C’est dans le Restaurant de Philippe Excoffier, à deux pas de la Tour Eiffel, que cette dégustation des vins de la Maison Vidal-Fleury se tenait.
Une rencontre organisée par Aurélie Soulat de Vinconnexion, à l’invitation du nouveau Directeur Général et oenologue Antoine Dupré, qui depuis sa prise de fonction a apporté nombre de modifications et améliorations pour répondre à l’air du temps en matière de vinification, et d’élevages de ces vins de la Vallée du Rhône.
Dans ce bistrot chic à l’atmosphère feutrée, la cuisine française s’exprime avec précision, sans ostentation. Ici, les produits sont respectés, les cuissons justes, et les célèbres soufflés de la maison jouent une partition à part entière.

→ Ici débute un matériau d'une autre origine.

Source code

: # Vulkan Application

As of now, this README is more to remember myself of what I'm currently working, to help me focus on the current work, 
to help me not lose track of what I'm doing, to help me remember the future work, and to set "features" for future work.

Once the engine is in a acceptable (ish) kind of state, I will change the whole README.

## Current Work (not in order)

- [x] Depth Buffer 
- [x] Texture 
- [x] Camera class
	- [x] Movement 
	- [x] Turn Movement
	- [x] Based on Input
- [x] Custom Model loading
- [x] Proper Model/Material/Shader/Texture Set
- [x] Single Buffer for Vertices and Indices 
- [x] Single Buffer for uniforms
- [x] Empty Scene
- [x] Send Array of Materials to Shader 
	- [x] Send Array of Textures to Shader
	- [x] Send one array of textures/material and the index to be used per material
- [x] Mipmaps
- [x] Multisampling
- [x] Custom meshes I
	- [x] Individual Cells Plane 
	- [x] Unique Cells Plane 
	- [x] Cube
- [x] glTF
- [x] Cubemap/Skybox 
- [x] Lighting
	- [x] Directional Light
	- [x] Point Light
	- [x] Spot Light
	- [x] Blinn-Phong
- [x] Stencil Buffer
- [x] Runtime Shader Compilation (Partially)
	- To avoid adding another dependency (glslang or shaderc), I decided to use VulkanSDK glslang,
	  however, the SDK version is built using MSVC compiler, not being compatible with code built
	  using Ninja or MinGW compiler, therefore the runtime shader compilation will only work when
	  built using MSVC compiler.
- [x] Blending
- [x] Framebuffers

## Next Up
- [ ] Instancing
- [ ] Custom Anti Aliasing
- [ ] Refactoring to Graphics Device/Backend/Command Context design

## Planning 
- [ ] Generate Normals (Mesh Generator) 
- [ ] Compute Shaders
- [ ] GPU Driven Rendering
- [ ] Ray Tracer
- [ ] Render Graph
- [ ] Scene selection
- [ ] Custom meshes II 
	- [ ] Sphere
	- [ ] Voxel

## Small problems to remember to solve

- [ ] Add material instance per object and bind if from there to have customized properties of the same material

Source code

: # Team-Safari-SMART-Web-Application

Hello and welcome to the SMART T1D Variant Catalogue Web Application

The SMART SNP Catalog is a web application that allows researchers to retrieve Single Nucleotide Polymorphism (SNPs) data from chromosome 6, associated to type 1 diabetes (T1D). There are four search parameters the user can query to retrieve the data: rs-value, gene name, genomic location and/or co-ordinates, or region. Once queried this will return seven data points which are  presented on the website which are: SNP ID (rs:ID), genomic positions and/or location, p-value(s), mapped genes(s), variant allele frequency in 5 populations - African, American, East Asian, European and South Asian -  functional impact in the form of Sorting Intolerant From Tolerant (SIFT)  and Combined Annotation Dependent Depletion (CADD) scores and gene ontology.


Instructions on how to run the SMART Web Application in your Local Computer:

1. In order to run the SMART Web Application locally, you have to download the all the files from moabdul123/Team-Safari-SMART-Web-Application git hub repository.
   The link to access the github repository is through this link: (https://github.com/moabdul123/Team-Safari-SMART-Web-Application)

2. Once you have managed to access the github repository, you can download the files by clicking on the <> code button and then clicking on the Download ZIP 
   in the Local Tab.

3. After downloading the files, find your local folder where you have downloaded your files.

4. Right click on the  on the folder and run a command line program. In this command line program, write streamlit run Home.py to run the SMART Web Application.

Le décor est posé : une table élégante, un accueil chaleureux, la dégustation de trois vins blancs et de cinq rouges peut alors commencer. Mon voisin journaliste, un Anglais très professionnel en matière de vins est un fin connaisseur (il faut toujours se méfier des Anglais ! Ils ne font pas de vin, mais certains s’y connaissent fort), l’homme est en plus Président du plus grand club amateur de Rugby de Paris. (Appelons-le David, puisque c’est son nom). C’est mon terrain, le rugby… Ayant participé activement au magazine Attitude Rugby, pendant de nombreuses années, nous pouvons dialoguer sur un autre terrain. (Le XV de France venant de battre l’Angleterre à la dernière minute, j’ai un avantage).Good game isn’t it ?!
Après cette parenthèse, nous semblons apprécier autant l’un que l’autre, les vins qu’Antoine Dupré nous sert et dont il nous conte les secrets. Nous divergeons cependant sur deux blancs dont je perçois une très belle minéralité. David lui, n’est pas d’accord avec moi. La minéralité d’un vin ne signifie rien pour lui. Nous repartirons dos à dos sur cette question essentielle. Pour le reste, comment ne pas être en accord avec les vins de la Maison Vidal Fleury et par le moment. C’est avec plaisir que je partage avec vous lectrices fidèles, amateurs de belles sensations ce moment rare.
Les blancs : fraîcheur, tension… et gastronomie !
Crozes-Hermitage Blanc 2023 (Marsanne 95%, Roussane 5%)
Ouverture nette et cristalline. Fruits blancs, agrumes, finale saline.
Un vin qui éveille le palais comme une première note claire. Belle minéralité (pour moi)
Saint-Péray 2024 (Marsanne)
Plus discret, plus floral. Amande fraîche, texture délicate.
Une respiration dans la dégustation.
Saint-Joseph Blanc 2024 (Marsanne 70%, Roussane 30%)
On gagne en ampleur. Fruits mûrs, structure plus affirmée, belle longueur.
Le vin commence à s’installer.
Un Condrieu 2022 servi avec des asperges, œuf poché, mousseline citron ciboulette
Ici, l’accord devient scène !
Le Condrieu 2022, ample et aromatique, déploie ses notes d’abricot, de fleurs blanches et de fruits mûrs.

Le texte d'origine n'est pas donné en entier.